Age 9 signals the start of the “tween years.” At this age, they’re no longer kids but aren’t yet teenagers. It can be a very awkward and difficult time for kids.
Most 9 year olds are very independent and their attention often turns to their friends. While younger children usually prefer same sex relationships, many children around the age of 9 begin showing an interest in relationships with the opposite sex.
Typical 9-Year-Old Behavior
Often, 9 year olds want to have the privileges that come with being a teenager but they aren’t yet ready for them. They may want to trade in their toys for a cell phone and may want to replace going to the playground with going to the movies with friends but they usually struggle to handle such freedom and responsibility.
Their desire to have more responsibility can lead to conflict with parents. They may be argumentative and may tend to beg and whine when told they can’t have something.
By this age, however, they should have a good understanding of social norms. This can deter a lot of behavior problems in public as kids wouldn’t want to be seen acting out at the store or in front of their friends. Parents may see more behaviors in the home.

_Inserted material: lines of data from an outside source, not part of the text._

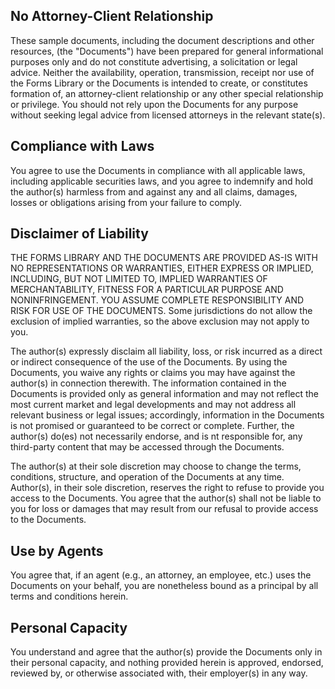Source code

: ## **No Attorney-Client Relationship**

These sample documents, including the document descriptions and other resources, (the "Documents") have been prepared for general informational purposes only and do not constitute advertising, a solicitation or legal advice. Neither the availability, operation, transmission, receipt nor use of the Forms Library or the Documents is intended to create, or constitutes formation of, an attorney-client relationship or any other special relationship or privilege. You should not rely upon the Documents for any purpose without seeking legal advice from licensed attorneys in the relevant state(s).<br>

## **Compliance with Laws**

You agree to use the Documents in compliance with all applicable laws, including applicable securities laws, and you agree to indemnify and hold the author(s) harmless from and against any and all claims, damages, losses or obligations arising from your failure to comply.<br>

## **Disclaimer of Liability**

THE FORMS LIBRARY AND THE DOCUMENTS ARE PROVIDED AS-IS WITH NO REPRESENTATIONS OR WARRANTIES, EITHER EXPRESS OR IMPLIED, INCLUDING, BUT NOT LIMITED TO, IMPLIED WARRANTIES OF MERCHANTABILITY, FITNESS FOR A PARTICULAR PURPOSE AND NONINFRINGEMENT. YOU ASSUME COMPLETE RESPONSIBILITY AND RISK FOR USE OF THE DOCUMENTS. Some jurisdictions do not allow the exclusion of implied warranties, so the above exclusion may not apply to you.

The author(s) expressly disclaim all liability, loss, or risk incurred as a direct or indirect consequence of the use of the Documents. By using the Documents, you waive any rights or claims you may have against the author(s) in connection therewith. The information contained in the Documents is provided only as general information and may not reflect the most current market and legal developments and may not address all relevant business or legal issues; accordingly, information in the Documents is not promised or guaranteed to be correct or complete. Further, the author(s) do(es) not necessarily endorse, and is nt responsible for, any third-party content that may be accessed through the Documents.

The author(s) at their sole discretion may choose to change the terms, conditions, structure, and operation of the Documents at any time. Author(s), in their sole discretion, reserves the right to refuse to provide you access to the Documents. You agree that the author(s) shall not be liable to you for loss or damages that may result from our refusal to provide access to the Documents. <br>

## **Use by Agents**

You agree that, if an agent (e.g., an attorney, an employee, etc.) uses the Documents on your behalf, you are nonetheless bound as a principal by all terms and conditions herein.<br>

## **Personal Capacity**

You understand and agree that the author(s) provide the Documents only in their personal capacity, and nothing provided herein is approved, endorsed, reviewed by, or otherwise associated with, their employer(s) in any way.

Most 9 year olds have a good handle on their anger and friendships are usually very important. They are usually more aware of other people’s feelings and can empathize with other people’s feelings.
The desire to fit in with peers can be very important at this age. As a result, the choices they make in friends are important as their peers can be very influential. It’s important to get them involved in positive activities and to help them find their interests and talents, whether they enjoy music, art, sports or some other type of hobby.
Best Discipline Strategies for 9 Year Olds
Disciplining 9 year olds means balancing freedom with guidance. They need plenty of parental support to ensure they are making healthy decisions but they also need to have opportunities to try things on their own, even if it means making a mistake. Although every 9-year-old is different, there are some discipline strategies that tend to work best with kids at this age.
Praise – Many tweens suffer from self-esteem issues. They may be anxious about stressful situations and may worry about how others perceive them. Genuinely praise their efforts and it can give them the confidence boost they need to try new things.
Positive Attention- Tweens need lots of attention. Without enough positive attention, they’ll often act out to get negative attention. Provide plenty of positive attention to reduce attention seeking behaviors and can encourage your child to come to you with problems.
Time Out- Send a 9-year-old to time out to help him cool off when he’s angry or when he needs to think about his actions. A 9 minute time out is appropriate for a 9-year-old. Just be sure to use it sparingly, or it will lose its effect.
Give Directions Effectively- The way you give instructions can make a big difference in the likelihood of your 9-year-old complying. Be careful not to give too many directions and make sure you give directions effectively to help avoid power struggles.
Grandma’s Rule- Grandma’s rule is a great tool for 9 year olds as it can help turn a consequence into a reward.
Logical Consequences- Logical consequences can be very effective with 9 year olds. For example, if your 9-year-old doesn’t get off the computer when you told him to do so, take away his computer privileges for the next 24 hours.
Natural Consequences- When it is safe to do so, allow for natural consequences. It can be a great way to teach your child an important lesson.
Taking Away Privileges- Taking away privileges will only be effective if you take away the privileges that mean the most and you also do so for a specified time. If you take away your 9 year olds privileges indefinitely or if you give them back too soon, it won’t be effective in changing your child’s behavior.
Token Economy System- This is a great age for a token economy system as most 9 year olds are very motivated to earn things. A token economy system can be used to target specific behavioral issues while allowing your child to earn privileges.
Problem-Solve Together- If your child is exhibiting behavior problems at home or at school, sit down and problem-solve together how to handle it. By the age of 9, many kids can offer creative solutions and can be very honest about what would help resolve the problem.